The nascent industry growing real meat in bioreactors had a record-breaking year in 2020, with investment growing sixfold and dozens of new companies being founded.
A study also indicates that 80% of people in the UK and US are open to eating meat produced in a factory rather than a field, with the researchers concluding that cultivated meat is likely to be widely accepted by the general public.
Cultivated meat can produce significantly lower climate-heating emissions than meat from methane-burping cattle and other livestock, and also requires much less land and water. Cutting today’s overconsumption of conventional meat in rich countries is seen as vital in tackling the climate crisis.
The companies are developing commonly eaten meat, such as chicken and beef, but also tuna, lobster, horse and kangaroo. The products are produced in sterile facilities without antibiotics, thereby reducing the risk posed to human health by antibiotic resistance.
The Good Food Institute (GFI), a charity focused on sustainable proteins, found in its annual industry report that cultivated meat companies received more than EUR300m in investment in 2020, and the number of companies grew by 43% to 76.
It said several companies were moving out of the lab and into facilities capable of producing thousands of kilograms of meat a year. These include Mosa Meat in the Netherlands, whose founder produced the first lab-grown beef burger in 2013.
“Early moves were driven by the promise of cultivated meat – real meat with a fraction of the adverse climate impact and with no contribution to antibiotic resistance or pandemic risk – but no one knew whether the world was ready. Now we know,” said Bruce Friedrich, the executive director of GFI.
Plant-based alternatives to meat, such as the Beyond Burger, have reached the mass market, while cultivated meat will not be widely available for at least a few years. However, the backers of cell-based meat believe its authentic taste will give it an advantage and the world’s biggest conventional meat companies, such as Tyson and Cargill, are big investors in the sector.
Cultured meat was approved for sale for the first time in November in Singapore. A recent report suggested such meat would remain more expensive than regular meat until the early 2030s, but that Europe and North America could reach “peak meat” by 2025 thanks to plant-based alternatives. An analysis in 2019 suggested most meat would not come from slaughtered animals by 2040.
Acacia Smith, a policy manager at GFI Europe, said: “The cultivated meat sector had a record-breaking year in 2020. But it’s notable that much of this progress has been happening outside Europe.
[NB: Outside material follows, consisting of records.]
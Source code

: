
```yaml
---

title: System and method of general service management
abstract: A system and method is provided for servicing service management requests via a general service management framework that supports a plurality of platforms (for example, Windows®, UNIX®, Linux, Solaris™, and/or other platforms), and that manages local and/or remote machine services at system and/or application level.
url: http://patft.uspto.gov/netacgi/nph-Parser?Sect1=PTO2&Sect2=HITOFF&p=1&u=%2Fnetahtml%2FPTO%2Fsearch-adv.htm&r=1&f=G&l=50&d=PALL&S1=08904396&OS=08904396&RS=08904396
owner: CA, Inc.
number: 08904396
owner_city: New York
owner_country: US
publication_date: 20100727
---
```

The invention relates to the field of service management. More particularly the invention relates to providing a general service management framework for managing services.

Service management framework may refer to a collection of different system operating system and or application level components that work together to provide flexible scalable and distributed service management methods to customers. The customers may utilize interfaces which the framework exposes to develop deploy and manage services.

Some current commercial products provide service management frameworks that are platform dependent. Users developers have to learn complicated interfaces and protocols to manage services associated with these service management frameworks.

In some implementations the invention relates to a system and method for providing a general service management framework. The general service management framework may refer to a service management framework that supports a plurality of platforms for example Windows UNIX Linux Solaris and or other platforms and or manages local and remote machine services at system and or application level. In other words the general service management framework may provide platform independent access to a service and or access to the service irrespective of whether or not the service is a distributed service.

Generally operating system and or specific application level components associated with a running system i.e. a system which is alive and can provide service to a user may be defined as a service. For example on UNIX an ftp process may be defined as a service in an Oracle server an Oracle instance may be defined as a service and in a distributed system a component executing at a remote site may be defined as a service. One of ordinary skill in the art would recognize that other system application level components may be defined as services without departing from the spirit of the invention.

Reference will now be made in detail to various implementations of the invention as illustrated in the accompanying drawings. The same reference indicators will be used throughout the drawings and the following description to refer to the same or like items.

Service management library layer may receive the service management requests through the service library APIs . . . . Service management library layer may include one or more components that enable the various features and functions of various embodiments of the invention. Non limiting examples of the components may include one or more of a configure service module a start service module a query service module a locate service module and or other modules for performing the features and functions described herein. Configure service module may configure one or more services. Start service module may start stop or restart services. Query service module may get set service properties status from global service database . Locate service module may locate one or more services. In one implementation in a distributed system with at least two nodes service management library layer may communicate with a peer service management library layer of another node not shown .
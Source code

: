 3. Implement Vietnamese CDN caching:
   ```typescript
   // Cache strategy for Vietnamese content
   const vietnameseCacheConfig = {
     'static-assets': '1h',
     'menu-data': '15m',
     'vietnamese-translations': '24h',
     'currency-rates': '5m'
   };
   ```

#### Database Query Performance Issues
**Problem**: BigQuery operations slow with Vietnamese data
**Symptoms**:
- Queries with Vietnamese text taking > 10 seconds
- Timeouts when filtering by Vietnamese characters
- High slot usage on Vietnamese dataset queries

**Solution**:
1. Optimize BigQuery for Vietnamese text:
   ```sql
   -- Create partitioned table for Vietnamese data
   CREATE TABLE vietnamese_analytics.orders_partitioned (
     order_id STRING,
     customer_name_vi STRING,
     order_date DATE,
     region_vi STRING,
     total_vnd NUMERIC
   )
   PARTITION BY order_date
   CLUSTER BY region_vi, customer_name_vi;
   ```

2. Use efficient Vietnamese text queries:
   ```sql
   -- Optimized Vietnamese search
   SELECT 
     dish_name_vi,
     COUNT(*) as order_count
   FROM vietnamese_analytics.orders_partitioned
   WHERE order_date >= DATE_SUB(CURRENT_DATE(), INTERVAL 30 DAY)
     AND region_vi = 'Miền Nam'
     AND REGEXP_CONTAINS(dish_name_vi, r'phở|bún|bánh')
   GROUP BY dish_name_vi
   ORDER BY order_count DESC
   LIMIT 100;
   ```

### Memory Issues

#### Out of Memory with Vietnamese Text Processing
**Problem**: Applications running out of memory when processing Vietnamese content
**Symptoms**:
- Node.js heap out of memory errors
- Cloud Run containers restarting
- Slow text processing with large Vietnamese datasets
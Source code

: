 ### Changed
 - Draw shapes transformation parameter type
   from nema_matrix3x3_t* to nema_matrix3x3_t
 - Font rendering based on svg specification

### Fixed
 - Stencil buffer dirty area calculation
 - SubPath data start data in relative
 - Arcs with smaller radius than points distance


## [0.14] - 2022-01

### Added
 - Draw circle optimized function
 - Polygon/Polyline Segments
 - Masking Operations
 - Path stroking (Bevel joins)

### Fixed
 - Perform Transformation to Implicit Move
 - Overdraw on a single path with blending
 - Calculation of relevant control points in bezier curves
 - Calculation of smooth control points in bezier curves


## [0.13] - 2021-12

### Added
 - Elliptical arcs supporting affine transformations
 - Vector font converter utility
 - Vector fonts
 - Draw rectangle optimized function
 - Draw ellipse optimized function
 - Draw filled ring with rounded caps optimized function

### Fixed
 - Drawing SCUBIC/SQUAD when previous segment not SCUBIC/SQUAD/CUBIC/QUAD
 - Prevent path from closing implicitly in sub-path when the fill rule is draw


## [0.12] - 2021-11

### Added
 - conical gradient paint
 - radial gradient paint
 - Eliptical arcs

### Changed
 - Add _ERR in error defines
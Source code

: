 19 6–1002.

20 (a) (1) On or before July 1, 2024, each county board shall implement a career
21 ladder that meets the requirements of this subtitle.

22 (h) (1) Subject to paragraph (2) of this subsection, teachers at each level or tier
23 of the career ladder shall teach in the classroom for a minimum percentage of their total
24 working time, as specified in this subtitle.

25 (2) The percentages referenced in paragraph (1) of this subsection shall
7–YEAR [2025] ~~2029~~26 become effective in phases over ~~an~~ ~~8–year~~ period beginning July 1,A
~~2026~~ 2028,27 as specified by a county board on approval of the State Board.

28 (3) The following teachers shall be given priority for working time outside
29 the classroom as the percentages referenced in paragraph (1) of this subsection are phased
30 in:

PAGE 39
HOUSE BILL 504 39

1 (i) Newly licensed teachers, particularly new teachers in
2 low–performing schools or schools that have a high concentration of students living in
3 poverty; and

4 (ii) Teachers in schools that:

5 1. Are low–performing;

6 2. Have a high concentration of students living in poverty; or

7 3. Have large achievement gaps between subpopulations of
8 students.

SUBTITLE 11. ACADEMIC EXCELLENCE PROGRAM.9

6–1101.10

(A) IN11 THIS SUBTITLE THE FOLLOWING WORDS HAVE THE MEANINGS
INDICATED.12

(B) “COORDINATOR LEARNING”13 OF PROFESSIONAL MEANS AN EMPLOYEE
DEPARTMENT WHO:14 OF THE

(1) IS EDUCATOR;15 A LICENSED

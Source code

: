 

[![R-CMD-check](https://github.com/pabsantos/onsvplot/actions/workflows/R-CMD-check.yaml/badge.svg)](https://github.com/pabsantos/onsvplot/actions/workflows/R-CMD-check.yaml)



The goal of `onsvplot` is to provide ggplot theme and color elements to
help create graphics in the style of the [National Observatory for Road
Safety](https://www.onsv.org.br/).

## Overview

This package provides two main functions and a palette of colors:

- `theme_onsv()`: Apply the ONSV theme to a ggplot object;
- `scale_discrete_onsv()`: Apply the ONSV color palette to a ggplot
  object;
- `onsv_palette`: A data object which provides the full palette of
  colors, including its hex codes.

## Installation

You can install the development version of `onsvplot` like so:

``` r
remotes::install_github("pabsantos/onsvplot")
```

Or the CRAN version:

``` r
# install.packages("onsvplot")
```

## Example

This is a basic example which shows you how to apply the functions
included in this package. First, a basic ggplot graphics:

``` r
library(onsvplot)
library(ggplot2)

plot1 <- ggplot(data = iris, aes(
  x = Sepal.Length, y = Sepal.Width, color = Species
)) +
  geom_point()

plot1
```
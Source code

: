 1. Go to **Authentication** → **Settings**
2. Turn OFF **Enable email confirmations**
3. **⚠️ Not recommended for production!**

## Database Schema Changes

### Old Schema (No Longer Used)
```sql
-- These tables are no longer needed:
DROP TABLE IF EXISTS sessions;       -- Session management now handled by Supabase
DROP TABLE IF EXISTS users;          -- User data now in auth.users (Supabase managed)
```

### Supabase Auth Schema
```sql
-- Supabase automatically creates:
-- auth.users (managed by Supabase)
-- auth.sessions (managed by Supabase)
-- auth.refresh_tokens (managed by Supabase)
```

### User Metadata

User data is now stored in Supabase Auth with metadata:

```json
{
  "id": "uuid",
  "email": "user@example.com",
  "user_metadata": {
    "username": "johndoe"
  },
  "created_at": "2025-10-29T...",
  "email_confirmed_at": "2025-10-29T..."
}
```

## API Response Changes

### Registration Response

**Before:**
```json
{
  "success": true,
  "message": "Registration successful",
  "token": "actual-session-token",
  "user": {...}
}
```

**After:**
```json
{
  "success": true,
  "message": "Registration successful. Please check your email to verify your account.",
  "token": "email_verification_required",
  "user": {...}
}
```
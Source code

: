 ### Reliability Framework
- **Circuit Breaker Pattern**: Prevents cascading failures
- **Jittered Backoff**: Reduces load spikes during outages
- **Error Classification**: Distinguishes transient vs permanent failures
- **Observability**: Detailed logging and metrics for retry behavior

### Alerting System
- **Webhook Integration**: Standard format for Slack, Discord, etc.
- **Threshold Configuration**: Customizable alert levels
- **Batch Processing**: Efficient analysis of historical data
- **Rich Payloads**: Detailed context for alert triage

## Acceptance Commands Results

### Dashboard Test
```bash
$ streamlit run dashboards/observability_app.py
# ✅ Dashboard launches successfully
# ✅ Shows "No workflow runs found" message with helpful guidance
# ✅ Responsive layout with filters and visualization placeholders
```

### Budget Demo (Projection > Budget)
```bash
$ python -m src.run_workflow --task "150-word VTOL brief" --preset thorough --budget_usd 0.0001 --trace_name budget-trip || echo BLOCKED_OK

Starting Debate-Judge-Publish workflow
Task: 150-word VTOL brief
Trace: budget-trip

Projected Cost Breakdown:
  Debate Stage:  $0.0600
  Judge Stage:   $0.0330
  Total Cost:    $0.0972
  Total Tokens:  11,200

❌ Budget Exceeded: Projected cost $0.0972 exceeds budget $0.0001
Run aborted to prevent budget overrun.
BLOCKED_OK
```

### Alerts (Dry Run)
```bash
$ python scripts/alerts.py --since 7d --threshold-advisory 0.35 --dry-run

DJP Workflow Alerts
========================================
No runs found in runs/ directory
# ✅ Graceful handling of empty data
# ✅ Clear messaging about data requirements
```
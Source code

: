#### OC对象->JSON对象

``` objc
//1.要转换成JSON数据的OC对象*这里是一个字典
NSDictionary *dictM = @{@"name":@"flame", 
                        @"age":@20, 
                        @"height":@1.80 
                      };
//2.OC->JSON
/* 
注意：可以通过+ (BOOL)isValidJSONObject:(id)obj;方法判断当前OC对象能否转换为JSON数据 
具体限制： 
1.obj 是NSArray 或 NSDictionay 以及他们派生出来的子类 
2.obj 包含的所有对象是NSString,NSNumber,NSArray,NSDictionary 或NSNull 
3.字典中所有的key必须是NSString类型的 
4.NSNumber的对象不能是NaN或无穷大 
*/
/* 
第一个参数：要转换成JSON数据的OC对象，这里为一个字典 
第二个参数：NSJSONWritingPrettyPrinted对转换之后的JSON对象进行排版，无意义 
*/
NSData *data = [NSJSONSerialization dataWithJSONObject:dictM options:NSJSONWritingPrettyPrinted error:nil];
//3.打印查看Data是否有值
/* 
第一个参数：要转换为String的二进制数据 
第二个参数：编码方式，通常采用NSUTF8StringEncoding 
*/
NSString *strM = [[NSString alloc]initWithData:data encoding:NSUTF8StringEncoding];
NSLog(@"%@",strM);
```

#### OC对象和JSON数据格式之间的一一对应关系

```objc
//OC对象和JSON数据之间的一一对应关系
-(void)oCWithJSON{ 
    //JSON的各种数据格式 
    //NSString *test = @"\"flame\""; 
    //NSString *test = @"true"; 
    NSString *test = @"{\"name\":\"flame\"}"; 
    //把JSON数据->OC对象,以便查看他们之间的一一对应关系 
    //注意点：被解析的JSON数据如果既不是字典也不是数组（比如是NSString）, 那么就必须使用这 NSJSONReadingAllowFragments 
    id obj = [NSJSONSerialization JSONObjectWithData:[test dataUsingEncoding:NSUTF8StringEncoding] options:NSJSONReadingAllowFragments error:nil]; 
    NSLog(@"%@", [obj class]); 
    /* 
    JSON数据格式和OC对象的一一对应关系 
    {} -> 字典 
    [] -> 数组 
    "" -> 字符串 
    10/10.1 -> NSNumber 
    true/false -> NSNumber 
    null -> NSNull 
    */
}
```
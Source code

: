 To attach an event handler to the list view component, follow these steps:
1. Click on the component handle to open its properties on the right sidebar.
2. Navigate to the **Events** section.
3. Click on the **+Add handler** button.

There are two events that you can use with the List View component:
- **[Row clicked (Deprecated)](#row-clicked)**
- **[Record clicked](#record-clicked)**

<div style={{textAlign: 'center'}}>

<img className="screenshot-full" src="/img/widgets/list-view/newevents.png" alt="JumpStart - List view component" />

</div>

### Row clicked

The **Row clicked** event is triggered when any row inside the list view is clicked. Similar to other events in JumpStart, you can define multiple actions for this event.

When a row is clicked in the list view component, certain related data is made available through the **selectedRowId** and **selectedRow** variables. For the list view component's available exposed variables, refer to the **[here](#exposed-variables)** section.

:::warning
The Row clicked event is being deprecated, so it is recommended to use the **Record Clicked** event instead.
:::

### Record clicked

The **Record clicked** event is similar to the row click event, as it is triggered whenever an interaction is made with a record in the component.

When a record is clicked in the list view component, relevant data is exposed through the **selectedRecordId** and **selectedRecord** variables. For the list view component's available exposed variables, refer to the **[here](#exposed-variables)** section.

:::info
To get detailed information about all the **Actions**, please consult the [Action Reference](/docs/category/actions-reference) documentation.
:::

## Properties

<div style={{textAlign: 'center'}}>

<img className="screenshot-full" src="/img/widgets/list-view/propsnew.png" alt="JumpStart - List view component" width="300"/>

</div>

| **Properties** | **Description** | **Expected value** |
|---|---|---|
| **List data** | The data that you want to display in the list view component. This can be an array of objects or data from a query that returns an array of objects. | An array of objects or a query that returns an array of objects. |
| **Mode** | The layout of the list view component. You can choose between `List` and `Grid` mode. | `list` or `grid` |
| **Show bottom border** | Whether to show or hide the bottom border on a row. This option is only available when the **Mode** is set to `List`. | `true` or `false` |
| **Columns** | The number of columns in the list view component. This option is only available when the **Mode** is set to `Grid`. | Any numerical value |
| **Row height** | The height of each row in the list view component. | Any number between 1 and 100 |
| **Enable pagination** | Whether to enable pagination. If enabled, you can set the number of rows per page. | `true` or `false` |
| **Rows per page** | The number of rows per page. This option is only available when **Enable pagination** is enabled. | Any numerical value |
“To stand a chance of meeting their climate targets and ending deforestation, governments must invest in the open-access research we need to make cultivated meat accessible and affordable.”
The research on attitudes to cultivated meat is published in the journal Foods and examined the views of 4,000 representative consumers, half in the UK and half in the US. “We found a high level of openness – 80% – in both the US and UK populations, with 40% highly likely to try and 40% somewhat or moderately likely to try,” the researchers said.
Younger generations had the greatest openness. More than 85% of those under 39 years old said they were likely to try cultivated meat. About 75% of those in older age groups said the same. On average, people said they expected cultivated meat could make up about 40% of their future meat intake.
“The results suggest that cultivated meat is likely to be widely accepted by the general public, especially the younger generations and an eager group of early adopters who appreciate its benefits,” said Keri Szejda, at Arizona State University in the US, who led the study. “These groups tend to need little encouragement to try new food innovations,”
The study was funded by Aleph Farms, an Israeli company that revealed the world’s first lab-grown steak in December 2018. Didier Toubia, the chief executive, said: “The long-term vision is to provide a better alternative to industrial livestock farming, which represents approximately 70% of global meat production today.”
GFI’s report says fundamental technological breakthroughs are not necessary to produce mass-market cultivated meat, but that engineering challenges remain to keep reducing costs.
Earlier in May, Israel’s Future Meat said it had halved the production costs of its cultivated chicken breast in the past four months, from $7.50 to $4. The company expects the cost to drop below $2 within 18 months.